Once you’ve cut the figures from your medium of choice, be sure to keep them in the exact order before gluing them to the CD and, preferably, glue them on right away. The order is extremely important and many figures will look very much alike except for some fine details you may not immediately recognize, but if the animation is out of sequence, you’ll be unpleasantly surprised…
I made a little template in the form of a 120mm disk (diameter of a CD) with 12 sectors which you can use to mark the CD before placing the figures. It’s included in the Zip file with the animations.
Loctite Gel Control Super Glue works best for gluing the figures in place. It grabs each piece with enough force and dries fast enough for you to move onto another piece as soon as you positioned the one before it.
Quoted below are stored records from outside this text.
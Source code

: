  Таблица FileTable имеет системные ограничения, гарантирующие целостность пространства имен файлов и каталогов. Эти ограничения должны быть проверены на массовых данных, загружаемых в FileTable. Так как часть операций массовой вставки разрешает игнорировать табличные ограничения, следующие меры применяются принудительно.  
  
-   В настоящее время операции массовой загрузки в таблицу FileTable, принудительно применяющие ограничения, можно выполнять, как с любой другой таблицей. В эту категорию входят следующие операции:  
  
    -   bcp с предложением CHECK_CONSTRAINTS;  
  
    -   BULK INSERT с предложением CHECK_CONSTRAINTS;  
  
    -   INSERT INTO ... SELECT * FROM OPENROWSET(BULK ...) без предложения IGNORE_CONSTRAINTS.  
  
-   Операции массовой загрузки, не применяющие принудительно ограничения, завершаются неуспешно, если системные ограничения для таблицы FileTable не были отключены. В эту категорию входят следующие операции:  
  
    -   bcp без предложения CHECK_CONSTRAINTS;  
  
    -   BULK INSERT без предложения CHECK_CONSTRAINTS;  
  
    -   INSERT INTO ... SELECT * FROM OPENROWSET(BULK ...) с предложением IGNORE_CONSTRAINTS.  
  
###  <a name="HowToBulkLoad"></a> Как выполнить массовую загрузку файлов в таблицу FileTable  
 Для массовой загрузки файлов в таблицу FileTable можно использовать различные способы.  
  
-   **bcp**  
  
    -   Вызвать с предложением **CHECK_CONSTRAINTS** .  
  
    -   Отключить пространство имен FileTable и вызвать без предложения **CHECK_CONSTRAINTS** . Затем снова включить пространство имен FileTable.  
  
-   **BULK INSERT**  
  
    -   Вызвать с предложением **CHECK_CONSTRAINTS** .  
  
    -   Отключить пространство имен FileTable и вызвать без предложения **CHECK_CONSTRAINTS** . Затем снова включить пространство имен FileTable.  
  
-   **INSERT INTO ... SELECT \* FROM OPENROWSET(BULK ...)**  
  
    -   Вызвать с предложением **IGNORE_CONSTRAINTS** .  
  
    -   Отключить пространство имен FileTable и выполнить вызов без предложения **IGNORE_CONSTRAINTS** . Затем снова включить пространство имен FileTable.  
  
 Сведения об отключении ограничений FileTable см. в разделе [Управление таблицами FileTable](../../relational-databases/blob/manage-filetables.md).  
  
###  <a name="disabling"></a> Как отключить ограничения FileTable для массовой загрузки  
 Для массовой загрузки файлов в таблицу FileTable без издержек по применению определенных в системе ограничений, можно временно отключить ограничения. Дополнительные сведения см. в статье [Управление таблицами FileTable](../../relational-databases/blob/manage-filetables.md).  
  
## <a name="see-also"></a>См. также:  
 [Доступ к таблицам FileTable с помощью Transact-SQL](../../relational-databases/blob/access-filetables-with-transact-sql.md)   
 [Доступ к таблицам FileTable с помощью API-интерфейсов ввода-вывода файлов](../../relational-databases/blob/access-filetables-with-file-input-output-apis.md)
The SVG and NGC files with animations and the disk template are here: Zoetrope animations and templates for the Arduino Stroboscope project
The Arduino sketch for the stroboscope is the PWM version from the previous post, I’ll link to it here as well: Arduino Sketch for controlling 3-phase brushless DC (BLDC) motor please note that 12-frame animations are hard-coded into the sketch. In other words, the software does not make calculations for the required flash delay based on a number of frames different than 12. It is entirely possible, especially if the number of frames you’re interested in is divisible by 3, but the code will need to be adjusted.
So, this is it. I hope the three part series has been informative. It has certainly been fun for me. I’ve learned a lot about brushless DC motors and, while working on this particular project, quite a few other ideas were planted in my head and I will most likely be working more with BLDC motors.